If you’re a fan of seeing clones on your television set, you’re in luck, because BBC America’s Orphan Black won’t be the only option you have for much longer. NBC, Amazon, and super producer Jerry Bruckheimer are all getting in on the act together, developing an adaptation of Heather Hildenbrand’s clone-based digital novel Imitation.
According to The Hollywood Reporter, the series just got a script commitment from the network, and there is a solid team in place to continue to push this forward. Matt Morgan and Ian Sobel, who worked on the From Dusk ‘Til Dawn series on El Rey, will write the adaptation and executive produce, with Bruckheimer, Alloy Entertainment, and Warner Bros. on board to provide logistical production support. Alloy is also responsible for releasing Hildenbrand’s novel through Amazon Publishing as a part of their “digital-first” imprint, and this is their first TV sale.
First published back in July, and with a sequel, Deviation, scheduled for release later this month on December 30, Imitation is set in a world where human clones not only exist but are used by the wealthy to maintain their status and to provide useful functions like being an organ farm or standing in for the original in dangerous circumstances. The story focuses on Ven, a clone of an 18-year-old Raven Rogen, who is forced into a mysterious, hazardous situation she doesn’t fully understand. There also appears to be a good deal of romance to be had (Hildenbrand’s background looks like it falls in the paranormal romance field), if you’re into that sort of thing.

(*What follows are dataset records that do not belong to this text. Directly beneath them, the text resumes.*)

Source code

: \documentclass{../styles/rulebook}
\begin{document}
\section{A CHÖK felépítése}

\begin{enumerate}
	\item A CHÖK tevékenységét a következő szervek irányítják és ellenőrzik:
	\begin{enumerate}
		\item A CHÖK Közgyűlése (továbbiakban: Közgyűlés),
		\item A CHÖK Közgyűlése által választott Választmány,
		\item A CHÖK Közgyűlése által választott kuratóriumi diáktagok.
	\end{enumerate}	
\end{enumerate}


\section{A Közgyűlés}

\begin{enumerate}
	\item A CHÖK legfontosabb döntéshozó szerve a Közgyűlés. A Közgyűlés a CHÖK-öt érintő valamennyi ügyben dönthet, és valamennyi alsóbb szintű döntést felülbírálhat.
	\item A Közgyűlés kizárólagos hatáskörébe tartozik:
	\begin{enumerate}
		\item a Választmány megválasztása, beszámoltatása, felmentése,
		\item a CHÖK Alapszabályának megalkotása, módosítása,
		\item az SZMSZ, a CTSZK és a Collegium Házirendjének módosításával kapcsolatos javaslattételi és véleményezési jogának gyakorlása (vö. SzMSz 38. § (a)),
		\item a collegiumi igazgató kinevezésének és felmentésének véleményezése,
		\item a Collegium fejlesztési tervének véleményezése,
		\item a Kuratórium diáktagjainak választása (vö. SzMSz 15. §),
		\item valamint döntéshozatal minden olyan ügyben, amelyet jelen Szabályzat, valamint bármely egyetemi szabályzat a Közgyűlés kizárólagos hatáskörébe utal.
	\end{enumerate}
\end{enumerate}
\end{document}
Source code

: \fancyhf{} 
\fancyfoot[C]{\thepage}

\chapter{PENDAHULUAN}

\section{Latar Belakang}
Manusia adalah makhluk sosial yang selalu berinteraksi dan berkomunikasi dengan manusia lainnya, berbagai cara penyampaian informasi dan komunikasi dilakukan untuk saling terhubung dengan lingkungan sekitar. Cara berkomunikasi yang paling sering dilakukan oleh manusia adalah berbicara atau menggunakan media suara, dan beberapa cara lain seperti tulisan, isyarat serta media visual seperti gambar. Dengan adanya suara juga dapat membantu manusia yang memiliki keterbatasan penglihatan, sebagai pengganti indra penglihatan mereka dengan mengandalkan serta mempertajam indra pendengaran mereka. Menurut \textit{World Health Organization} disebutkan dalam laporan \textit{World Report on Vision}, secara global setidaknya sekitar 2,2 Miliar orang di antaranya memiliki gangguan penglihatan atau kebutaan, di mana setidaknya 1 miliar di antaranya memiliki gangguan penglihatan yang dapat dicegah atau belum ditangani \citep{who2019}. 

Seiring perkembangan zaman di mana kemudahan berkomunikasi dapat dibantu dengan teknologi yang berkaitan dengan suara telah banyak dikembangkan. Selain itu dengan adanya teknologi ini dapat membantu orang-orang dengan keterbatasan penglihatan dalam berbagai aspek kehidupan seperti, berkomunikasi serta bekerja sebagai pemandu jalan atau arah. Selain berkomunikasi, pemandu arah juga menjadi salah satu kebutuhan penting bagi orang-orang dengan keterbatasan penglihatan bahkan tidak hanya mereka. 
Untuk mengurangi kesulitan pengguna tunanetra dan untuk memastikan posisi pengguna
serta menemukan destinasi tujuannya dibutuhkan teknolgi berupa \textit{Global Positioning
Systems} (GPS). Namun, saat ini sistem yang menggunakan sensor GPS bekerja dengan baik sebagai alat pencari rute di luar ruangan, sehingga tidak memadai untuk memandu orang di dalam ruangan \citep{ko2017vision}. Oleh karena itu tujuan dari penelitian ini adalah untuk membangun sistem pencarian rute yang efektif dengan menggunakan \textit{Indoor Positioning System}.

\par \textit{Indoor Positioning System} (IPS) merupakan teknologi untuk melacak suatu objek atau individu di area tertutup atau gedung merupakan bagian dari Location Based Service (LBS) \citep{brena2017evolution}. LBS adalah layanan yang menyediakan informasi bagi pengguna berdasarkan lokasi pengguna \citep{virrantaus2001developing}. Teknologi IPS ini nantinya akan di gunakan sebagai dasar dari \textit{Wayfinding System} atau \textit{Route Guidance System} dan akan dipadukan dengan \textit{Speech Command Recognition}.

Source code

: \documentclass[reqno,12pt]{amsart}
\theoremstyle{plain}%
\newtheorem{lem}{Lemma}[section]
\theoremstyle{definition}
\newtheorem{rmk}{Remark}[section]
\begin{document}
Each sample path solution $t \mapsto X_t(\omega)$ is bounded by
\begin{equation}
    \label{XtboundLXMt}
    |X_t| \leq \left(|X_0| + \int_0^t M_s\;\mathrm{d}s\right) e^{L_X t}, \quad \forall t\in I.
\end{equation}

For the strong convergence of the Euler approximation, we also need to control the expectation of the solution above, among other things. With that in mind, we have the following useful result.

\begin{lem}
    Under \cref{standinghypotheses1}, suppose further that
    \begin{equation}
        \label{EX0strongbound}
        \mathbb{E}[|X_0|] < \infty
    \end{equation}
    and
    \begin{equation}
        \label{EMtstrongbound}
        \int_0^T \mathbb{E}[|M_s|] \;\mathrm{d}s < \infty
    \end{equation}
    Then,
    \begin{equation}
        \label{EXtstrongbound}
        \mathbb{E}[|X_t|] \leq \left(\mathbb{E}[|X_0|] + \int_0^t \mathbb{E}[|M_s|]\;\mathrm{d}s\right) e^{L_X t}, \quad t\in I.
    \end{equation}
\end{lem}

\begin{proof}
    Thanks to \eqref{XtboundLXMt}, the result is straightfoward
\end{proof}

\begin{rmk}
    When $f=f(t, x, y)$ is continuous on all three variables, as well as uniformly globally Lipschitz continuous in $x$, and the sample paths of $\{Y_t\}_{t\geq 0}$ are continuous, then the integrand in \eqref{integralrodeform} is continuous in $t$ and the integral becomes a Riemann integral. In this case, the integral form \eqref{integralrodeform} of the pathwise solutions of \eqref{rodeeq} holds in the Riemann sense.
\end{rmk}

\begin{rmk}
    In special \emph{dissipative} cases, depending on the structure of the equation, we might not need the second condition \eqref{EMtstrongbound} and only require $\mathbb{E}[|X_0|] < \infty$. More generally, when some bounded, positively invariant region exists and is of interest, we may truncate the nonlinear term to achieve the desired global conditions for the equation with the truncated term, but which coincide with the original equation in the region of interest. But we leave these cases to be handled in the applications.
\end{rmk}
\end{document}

There’s some definite potential in this concept, with room for tons of action, intrigue, and awkward situations of mistaken identity and where people who look exactly the same come into contact with each other. That’s always good for a lark.
The way the set up with Alloy and Amazon works, as least as I understand it, is that the deal basically gives Alloy first dibs on authors they cherry pick from various Amazon platforms and develops their projects for film, television, and other formats. Though this is their first, you can bet it isn’t going to be their last, and even though this is going a more traditional TV route, with a network and all, you have to imagine that, as other nontraditional outlets become increasingly prominent in the entertainment landscape, that we’ll see an entirely digital series or two before long.
Right now, Imitation just has a script in the works, so we’ll have to wait and see if NBC, or possibly someone else, shows any interest in pursuing this project further.